Thursday, June 17, 2010

"Thou Shall Not Set up Photo!"



During a photo assignment to take pictures of baby lemurs at the Woodland Park Zoo in Seattle, I ran across a problem in showing just how tiny these furry creatures were when there were stuck behind a glass window and were asleep in their bassinettes. Lucky, a local TV photographer and reporter arrived in the nick of time to solve that problem.

According to the National Press Photographers Associations Code of Ethics rule number 5. It states, “While photographing subjects do not intentionally contribute to, alter, or seek to alter or influence events.” Somehow those rules only seem to apply to still photographers and not TV photographers.

After setting up his camera and tripod in front of the glass window and taking a few shots. He said the one of the Zoo’s staff if they could move the babies closer to the window for a better shot. The staffer walked over to a box of rubber gloves, pick up a green pair and pink pair and asked the TV photographer, which would look better. “Pink”, he replied. I didn’t say a thing and let him set up the photo.

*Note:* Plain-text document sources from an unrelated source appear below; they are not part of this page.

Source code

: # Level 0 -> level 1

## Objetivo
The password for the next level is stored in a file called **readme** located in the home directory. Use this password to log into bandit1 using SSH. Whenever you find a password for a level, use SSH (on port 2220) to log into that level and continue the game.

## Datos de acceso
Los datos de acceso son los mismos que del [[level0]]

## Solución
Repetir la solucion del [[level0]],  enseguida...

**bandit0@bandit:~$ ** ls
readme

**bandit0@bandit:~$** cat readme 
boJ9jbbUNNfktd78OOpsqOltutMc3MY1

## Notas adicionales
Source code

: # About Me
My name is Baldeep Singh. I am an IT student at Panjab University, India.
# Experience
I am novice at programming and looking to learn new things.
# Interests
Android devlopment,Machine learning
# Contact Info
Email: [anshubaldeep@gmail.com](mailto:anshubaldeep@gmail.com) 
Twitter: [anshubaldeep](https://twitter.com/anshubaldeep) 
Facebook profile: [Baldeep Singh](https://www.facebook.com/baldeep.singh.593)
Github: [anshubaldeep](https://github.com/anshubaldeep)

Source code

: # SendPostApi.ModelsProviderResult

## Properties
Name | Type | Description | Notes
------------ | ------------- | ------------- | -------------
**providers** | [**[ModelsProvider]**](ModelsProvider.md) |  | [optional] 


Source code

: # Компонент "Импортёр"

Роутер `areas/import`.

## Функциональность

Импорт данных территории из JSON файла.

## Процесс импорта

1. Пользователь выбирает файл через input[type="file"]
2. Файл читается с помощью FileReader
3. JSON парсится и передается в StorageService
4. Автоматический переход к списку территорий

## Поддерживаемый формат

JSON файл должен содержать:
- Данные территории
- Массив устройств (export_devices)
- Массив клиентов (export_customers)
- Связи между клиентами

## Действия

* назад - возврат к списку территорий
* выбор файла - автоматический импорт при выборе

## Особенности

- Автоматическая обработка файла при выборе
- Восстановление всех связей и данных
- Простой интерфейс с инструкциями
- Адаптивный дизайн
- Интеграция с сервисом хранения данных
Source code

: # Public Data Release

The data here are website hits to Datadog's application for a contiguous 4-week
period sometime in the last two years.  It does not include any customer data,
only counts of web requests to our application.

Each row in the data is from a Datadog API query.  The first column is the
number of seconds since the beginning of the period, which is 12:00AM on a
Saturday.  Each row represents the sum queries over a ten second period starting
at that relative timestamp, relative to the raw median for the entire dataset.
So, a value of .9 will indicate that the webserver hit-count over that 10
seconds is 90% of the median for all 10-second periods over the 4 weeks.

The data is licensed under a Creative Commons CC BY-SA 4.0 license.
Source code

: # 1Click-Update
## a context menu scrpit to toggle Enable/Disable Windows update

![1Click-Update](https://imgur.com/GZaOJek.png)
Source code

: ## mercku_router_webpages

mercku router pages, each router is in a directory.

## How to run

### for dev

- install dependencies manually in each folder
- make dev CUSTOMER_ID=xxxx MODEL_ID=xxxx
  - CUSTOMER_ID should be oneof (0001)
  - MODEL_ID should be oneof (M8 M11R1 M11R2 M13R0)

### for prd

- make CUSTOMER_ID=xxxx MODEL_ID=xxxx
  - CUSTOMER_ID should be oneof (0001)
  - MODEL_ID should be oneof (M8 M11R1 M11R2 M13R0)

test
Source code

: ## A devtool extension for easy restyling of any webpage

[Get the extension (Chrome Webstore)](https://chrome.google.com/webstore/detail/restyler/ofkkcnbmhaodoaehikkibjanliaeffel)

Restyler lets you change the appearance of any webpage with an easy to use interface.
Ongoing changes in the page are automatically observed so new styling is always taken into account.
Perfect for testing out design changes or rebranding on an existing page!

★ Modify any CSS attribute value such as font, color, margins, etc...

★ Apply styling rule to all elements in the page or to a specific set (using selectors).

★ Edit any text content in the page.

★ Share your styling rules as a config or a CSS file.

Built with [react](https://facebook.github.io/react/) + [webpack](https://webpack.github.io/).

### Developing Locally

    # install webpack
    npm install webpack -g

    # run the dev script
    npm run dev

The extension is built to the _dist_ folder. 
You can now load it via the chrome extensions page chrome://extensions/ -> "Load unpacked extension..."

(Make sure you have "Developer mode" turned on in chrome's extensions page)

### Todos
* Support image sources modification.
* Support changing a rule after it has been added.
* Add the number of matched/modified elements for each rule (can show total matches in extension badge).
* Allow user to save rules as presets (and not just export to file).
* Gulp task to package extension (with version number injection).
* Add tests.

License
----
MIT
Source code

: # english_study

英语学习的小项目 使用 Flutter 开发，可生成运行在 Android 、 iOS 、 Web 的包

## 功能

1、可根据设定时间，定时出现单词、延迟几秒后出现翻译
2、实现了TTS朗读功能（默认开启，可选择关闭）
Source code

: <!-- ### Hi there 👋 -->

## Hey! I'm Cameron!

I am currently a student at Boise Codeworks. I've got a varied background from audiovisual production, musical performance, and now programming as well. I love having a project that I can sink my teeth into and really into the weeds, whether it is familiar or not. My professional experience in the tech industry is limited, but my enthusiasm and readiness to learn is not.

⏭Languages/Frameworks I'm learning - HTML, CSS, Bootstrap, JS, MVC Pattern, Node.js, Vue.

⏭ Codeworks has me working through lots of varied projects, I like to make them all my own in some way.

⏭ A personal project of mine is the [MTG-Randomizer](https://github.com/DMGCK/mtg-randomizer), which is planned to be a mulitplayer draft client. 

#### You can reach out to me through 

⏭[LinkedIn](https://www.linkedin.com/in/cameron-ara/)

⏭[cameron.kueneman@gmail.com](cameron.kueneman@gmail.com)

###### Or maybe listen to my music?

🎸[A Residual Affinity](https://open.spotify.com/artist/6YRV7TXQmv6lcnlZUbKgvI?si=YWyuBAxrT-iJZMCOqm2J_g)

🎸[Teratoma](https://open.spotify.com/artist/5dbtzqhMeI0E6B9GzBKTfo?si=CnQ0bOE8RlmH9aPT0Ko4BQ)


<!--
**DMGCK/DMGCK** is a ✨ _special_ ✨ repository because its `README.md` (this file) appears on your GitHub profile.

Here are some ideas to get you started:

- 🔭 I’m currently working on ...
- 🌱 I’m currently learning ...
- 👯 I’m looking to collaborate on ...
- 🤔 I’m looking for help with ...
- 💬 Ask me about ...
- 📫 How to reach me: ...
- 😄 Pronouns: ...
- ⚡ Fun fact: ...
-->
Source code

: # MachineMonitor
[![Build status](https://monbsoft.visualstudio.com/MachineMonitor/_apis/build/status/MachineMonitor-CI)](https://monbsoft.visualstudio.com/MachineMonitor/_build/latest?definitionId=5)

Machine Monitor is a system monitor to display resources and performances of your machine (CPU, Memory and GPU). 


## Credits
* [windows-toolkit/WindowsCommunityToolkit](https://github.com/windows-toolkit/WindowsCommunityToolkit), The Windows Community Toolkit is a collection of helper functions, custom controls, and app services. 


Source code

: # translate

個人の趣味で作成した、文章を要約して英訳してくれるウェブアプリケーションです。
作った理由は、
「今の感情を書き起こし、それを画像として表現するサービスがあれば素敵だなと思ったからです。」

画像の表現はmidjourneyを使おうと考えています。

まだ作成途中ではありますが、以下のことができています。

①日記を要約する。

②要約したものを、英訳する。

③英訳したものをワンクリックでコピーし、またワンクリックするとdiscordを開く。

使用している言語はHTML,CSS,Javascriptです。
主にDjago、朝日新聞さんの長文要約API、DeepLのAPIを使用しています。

Donning the pink gloves, the attendants picked up the lemurs and moved them closer to the window. Not only by holding them in their hands, give size in relationship to a human hand, but also the pink gloves were a nice added touch of color.

When I returned to the paper and told the story to our Director of Photography, he asked if I said anything at all to change the situation? “Nope, nada, nothing, the TV photographer and reporter set it up", I replied, they took control over the whole situation. “Good, and you managed to get a nice feature picture of a hard subject.” He said.

So next time you see something shot by a TV photographer for the nightly news, you just gotta wonder just how much part they played in contributing to influence the event filmed.

3 comments:

  1. TV people set stuff up ALL THE TIME.
    I saw the guys from the Seattle stations do it constantly when I worked for newspapers - usually after they missed something, they'd ask someone to "do it again."
    Once I was at a scene where police were investigating something at a house. Nothing was going on, and it was pretty boring... so a KOMO photographer asked the police to pretend like they were carrying evidence away from the scene. The police complied... with EMPTY paper bags!! Even though it was orchestrated by the TV guy, I didn't shoot it.
    I find it interesting that TV photographers are represented by the same professional organization as still photographers (NPPA), yet the rules don't seem to apply to them.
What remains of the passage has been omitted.